■ **SUPPLIED DATA**:
Segment Open
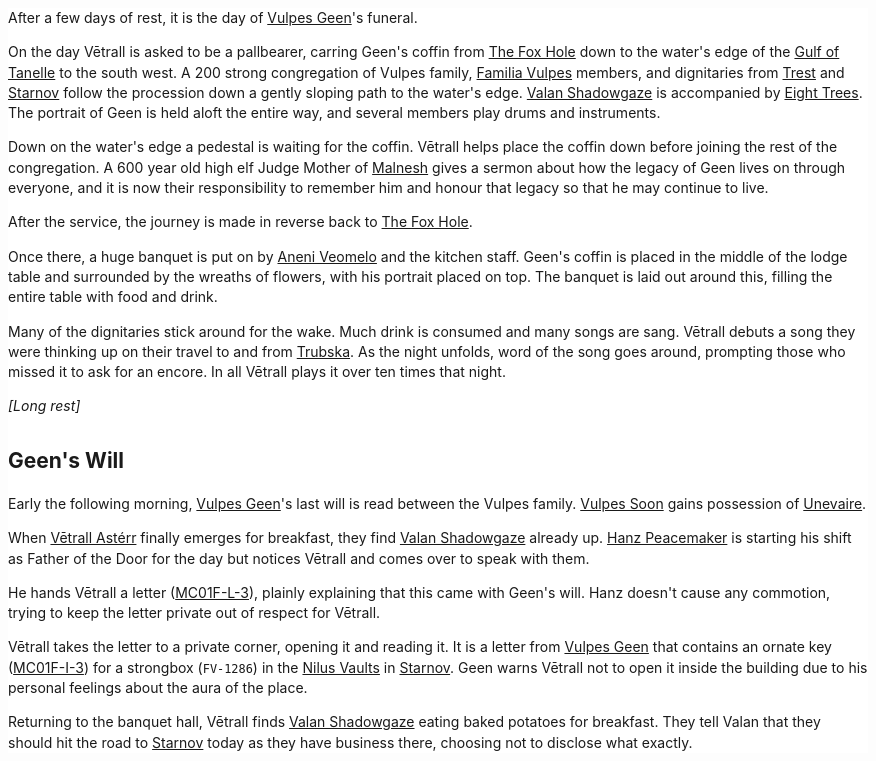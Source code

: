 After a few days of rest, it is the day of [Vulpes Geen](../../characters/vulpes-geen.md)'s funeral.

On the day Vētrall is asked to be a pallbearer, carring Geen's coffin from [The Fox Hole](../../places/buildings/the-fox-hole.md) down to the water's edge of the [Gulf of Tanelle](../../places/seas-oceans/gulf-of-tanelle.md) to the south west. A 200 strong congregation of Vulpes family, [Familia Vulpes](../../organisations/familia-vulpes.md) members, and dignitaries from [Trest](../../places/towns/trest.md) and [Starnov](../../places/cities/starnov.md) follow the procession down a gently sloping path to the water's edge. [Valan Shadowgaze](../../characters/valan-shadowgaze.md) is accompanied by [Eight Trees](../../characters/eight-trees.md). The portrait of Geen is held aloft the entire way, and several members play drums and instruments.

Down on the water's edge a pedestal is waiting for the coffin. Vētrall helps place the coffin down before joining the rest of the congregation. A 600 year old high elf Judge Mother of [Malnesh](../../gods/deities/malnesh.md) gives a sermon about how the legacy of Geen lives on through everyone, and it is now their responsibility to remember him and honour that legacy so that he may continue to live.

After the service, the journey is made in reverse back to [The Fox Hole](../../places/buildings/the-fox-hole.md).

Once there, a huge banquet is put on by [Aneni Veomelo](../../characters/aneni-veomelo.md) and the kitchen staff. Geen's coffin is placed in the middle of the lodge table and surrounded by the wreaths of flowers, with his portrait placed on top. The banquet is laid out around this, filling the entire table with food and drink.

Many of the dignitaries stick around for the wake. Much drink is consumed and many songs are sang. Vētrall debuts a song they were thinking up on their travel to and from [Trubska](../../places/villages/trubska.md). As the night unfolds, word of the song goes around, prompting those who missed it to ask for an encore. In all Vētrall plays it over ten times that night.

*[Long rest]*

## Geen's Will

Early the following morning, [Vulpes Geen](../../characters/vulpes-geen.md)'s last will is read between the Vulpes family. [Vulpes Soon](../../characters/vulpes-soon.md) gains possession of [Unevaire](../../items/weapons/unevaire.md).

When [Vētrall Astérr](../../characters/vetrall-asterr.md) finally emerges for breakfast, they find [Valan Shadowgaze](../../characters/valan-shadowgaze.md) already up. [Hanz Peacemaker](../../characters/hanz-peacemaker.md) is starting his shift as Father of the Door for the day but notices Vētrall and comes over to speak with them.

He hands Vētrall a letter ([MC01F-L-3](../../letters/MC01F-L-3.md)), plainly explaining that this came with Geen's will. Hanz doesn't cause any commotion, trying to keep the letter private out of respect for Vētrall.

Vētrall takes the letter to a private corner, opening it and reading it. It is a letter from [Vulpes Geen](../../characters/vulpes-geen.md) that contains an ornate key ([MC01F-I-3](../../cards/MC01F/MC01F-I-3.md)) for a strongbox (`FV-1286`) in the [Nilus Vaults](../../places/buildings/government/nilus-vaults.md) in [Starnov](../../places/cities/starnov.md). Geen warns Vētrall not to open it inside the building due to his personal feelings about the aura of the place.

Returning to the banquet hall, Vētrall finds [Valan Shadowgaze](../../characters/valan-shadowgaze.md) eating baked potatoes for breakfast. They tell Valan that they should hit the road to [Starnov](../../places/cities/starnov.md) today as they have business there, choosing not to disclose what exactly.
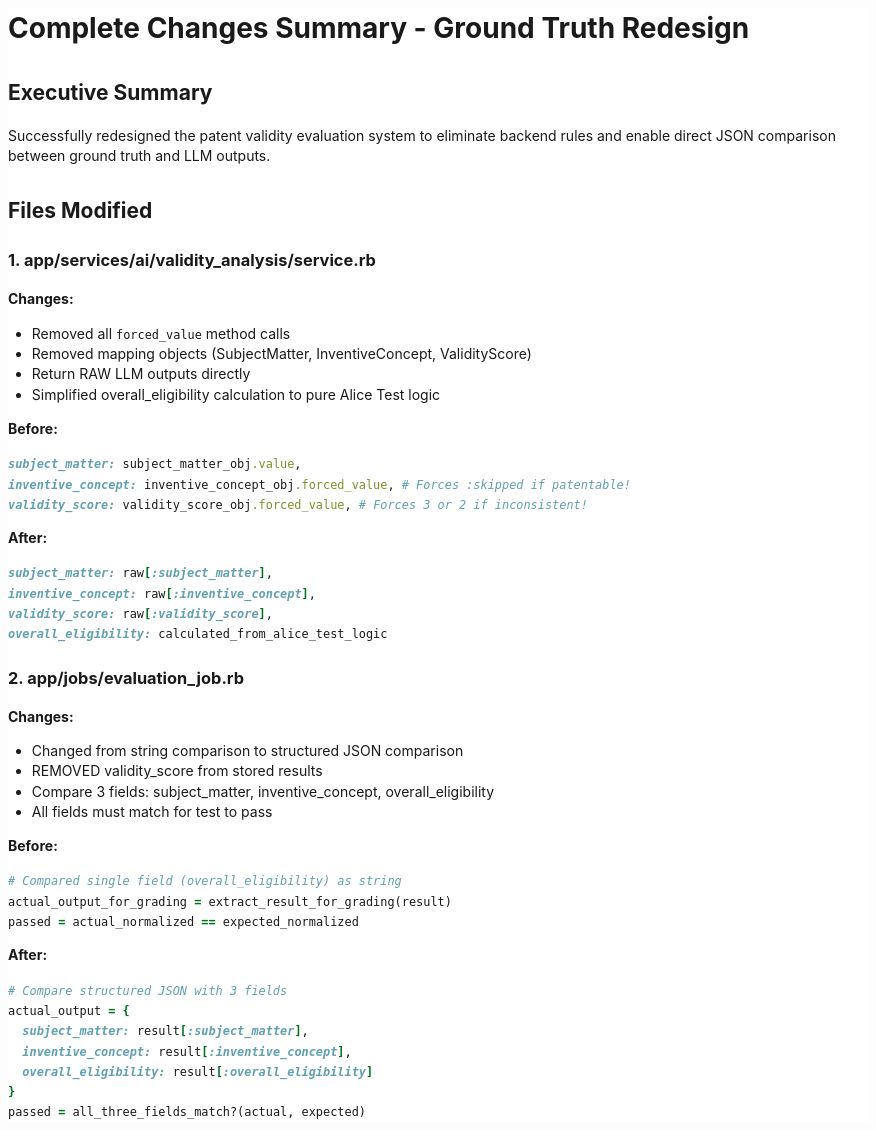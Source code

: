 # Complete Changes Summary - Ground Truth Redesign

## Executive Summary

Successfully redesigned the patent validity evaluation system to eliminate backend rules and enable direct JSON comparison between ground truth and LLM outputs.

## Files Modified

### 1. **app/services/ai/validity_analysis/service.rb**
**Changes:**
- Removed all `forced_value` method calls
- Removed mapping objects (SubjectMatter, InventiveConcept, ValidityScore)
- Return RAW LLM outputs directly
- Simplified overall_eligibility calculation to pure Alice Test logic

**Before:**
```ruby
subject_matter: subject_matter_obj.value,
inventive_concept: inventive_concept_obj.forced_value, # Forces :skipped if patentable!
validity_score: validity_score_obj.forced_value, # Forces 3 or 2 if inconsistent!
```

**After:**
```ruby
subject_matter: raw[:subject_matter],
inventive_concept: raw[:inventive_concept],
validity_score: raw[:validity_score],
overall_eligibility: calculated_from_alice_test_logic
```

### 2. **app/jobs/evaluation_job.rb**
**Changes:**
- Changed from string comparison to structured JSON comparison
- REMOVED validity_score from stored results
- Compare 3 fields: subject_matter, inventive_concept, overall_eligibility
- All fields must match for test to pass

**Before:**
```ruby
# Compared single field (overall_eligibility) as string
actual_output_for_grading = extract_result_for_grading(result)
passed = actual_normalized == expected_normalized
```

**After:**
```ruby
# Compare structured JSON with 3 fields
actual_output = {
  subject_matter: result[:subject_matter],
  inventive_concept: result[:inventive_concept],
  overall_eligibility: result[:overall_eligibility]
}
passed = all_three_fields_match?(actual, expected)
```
Segment Closed
■ **TASK PROMPT**:
In the data above, copy every line where the string "Vulpes" appears.

■ **EXERCISE ANSWER**:
: After a few days of rest, it is the day of [Vulpes Geen](../../characters/vulpes-geen.md)'s funeral.
On the day Vētrall is asked to be a pallbearer, carring Geen's coffin from [The Fox Hole](../../places/buildings/the-fox-hole.md) down to the water's edge of the [Gulf of Tanelle](../../places/seas-oceans/gulf-of-tanelle.md) to the south west. A 200 strong congregation of Vulpes family, [Familia Vulpes](../../organisations/familia-vulpes.md) members, and dignitaries from [Trest](../../places/towns/trest.md) and [Starnov](../../places/cities/starnov.md) follow the procession down a gently sloping path to the water's edge. [Valan Shadowgaze](../../characters/valan-shadowgaze.md) is accompanied by [Eight Trees](../../characters/eight-trees.md). The portrait of Geen is held aloft the entire way, and several members play drums and instruments.
Early the following morning, [Vulpes Geen](../../characters/vulpes-geen.md)'s last will is read between the Vulpes family. [Vulpes Soon](../../characters/vulpes-soon.md) gains possession of [Unevaire](../../items/weapons/unevaire.md).
Vētrall takes the letter to a private corner, opening it and reading it. It is a letter from [Vulpes Geen](../../characters/vulpes-geen.md) that contains an ornate key ([MC01F-I-3](../../cards/MC01F/MC01F-I-3.md)) for a strongbox (`FV-1286`) in the [Nilus Vaults](../../places/buildings/government/nilus-vaults.md) in [Starnov](../../places/cities/starnov.md). Geen warns Vētrall not to open it inside the building due to his personal feelings about the aura of the place.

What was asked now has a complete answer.